Even the weakest of Darren Aronofsky’s films provides innumerable cinematic joys and moments of superior filmmaking to justify at least a single viewing. Mother! strives to provide the sort of shocking cinematic experience that made Jodorowsky a cult figure, if not quite a household name. 

Jennifer Lawrence radiates beauty, sensuality, frustration, motherliness—you name it—as the nameless protagonist, a young woman struggling to build a home in the wilderness with her older poet husband (Javier Bardem). The arrival of a stranger (Ed Harris) who claims to be a new doctor at the nearby hospital further strains the couple’s bonds, especially after his wife (Michelle Pfeiffer) and feuding grown children (the Gleeson boys, both Domhnall and Brian), arrive and start literally tearing the house apart. 
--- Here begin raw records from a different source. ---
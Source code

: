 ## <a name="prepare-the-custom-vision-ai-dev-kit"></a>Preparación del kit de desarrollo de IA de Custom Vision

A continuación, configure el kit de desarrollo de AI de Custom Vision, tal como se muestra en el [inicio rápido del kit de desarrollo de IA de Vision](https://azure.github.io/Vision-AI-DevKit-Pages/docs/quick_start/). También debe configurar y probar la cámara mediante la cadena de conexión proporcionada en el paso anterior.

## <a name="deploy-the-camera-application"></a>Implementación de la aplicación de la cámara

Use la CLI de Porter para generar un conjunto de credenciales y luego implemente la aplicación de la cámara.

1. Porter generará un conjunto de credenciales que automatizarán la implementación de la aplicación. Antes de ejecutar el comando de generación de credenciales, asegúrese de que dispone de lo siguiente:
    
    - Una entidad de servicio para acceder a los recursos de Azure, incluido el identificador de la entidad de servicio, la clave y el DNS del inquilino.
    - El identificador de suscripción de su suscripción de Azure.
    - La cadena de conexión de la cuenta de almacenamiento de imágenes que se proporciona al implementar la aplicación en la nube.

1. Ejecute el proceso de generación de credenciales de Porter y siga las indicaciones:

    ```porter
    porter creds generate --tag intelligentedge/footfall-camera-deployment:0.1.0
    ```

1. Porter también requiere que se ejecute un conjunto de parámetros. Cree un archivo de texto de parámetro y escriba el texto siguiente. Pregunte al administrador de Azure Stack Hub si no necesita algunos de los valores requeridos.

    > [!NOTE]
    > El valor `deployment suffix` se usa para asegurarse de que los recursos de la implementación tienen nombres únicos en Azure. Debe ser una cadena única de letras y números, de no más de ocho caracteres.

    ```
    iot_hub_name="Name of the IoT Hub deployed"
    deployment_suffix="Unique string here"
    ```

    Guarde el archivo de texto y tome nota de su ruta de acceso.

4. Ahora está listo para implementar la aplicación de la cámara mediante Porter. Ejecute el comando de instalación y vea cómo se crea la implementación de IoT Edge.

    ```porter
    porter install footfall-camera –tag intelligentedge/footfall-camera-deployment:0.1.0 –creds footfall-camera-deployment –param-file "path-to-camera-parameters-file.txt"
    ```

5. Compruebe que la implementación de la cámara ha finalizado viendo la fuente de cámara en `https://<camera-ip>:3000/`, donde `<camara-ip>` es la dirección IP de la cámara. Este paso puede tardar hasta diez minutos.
Up to this point, Mother!’s chilly narrative is fractured but intact. The rest of the film devolves into a destructive allegory that even Chuck Palahniuk could find excessive. (Mother! would make a nice audition reel if Aronofsky ever desired to adapt a work by the Fight Club author.) The tremendous work done by Lawrence and the balletic cinematography of Aronofsky and longtime collaborator Matthew Libatique help salvage Mother! from some of its self-imposed tedium; however, the “F” from Cinemascore shows a film struggling to find its audience. Bardem even suffers as the distant hubby more defined by cliché than script. The quieter early act, in which Aronofsky builds an odd tension not unlike what discomforts in a Michael Haneke film, is far more disquieting than the combative cacophony into which events degenerate.